Definition 6.7.1. A linear map $$T:V\to W$$ is called invertible if there exists a linear map $$S:W\to V$$ such that

$TS= I_W \quad \text{and} \quad ST=I_V,$

where $$I_V:V\to V$$ is the identity map on $$V$$ and $$I_W:W \to W$$ is the identity map on $$W$$. We say that $$S$$ is an inverse of $$T$$.

Note that if the linear map $$T$$ is invertible, then the inverse is unique.
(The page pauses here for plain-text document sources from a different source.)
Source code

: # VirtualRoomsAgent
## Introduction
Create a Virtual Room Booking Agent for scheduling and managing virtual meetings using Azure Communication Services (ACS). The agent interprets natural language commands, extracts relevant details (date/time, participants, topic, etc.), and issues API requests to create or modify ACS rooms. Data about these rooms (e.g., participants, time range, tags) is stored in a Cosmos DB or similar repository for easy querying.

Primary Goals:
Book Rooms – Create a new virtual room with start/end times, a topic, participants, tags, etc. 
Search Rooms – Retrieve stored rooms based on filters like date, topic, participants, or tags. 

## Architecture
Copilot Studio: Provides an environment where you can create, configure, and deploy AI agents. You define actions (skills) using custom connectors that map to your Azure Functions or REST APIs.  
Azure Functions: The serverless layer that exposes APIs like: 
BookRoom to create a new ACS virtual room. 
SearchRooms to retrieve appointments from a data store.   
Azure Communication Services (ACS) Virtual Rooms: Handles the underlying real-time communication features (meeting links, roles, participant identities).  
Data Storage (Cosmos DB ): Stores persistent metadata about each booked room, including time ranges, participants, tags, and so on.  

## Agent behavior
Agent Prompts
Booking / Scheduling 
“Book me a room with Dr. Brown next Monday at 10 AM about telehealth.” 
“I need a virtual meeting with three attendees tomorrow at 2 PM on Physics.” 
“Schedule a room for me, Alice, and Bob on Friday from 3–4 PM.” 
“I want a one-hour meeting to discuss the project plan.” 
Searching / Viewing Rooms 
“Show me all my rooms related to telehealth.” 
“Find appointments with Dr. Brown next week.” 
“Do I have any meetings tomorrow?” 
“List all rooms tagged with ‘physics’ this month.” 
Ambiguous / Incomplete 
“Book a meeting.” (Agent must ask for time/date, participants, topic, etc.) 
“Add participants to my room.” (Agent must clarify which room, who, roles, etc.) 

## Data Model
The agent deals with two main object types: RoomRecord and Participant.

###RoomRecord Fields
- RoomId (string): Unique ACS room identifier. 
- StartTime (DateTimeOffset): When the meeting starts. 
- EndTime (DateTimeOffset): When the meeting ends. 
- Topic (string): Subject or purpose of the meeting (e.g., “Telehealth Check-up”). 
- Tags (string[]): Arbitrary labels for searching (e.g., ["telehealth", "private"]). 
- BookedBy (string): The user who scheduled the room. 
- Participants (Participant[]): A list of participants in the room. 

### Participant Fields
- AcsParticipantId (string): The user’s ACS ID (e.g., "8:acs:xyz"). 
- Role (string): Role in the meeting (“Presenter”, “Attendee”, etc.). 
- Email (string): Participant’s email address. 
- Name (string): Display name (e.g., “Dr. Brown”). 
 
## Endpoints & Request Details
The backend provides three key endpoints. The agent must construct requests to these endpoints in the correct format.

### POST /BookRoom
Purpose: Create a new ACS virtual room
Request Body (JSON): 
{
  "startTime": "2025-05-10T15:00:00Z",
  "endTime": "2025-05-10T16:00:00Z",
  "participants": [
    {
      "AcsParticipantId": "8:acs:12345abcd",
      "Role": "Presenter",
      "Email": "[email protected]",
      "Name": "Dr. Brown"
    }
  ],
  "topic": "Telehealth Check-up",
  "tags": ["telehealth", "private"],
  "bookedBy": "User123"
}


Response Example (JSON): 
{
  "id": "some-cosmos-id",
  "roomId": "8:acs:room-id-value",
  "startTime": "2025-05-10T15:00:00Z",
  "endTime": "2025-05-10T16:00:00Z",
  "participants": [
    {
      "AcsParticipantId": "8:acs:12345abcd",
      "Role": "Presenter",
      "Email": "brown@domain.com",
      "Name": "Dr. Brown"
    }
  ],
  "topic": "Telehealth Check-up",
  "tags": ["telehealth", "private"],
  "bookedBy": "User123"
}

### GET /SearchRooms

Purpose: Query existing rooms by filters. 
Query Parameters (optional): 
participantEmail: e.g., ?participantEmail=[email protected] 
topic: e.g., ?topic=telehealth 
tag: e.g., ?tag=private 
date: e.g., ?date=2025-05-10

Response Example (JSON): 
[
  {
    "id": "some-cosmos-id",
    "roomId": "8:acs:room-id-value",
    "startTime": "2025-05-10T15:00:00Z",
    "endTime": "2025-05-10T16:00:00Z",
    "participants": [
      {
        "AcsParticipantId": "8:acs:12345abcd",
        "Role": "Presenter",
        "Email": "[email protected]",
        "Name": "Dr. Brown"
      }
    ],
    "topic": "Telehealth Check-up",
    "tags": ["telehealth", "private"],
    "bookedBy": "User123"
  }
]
Suppose $$S$$ and $$R$$ are inverses of $$T$$. Then
\begin{equation*}
\begin{split}
ST &= I_V = RT,\\
TS &= I_W = TR.
\end{split}
\end{equation*}
Hence,

$S = S(TR) = (ST)R = R.$

We denote the unique inverse of an invertible linear map $$T$$ by $$T^{-1}$$.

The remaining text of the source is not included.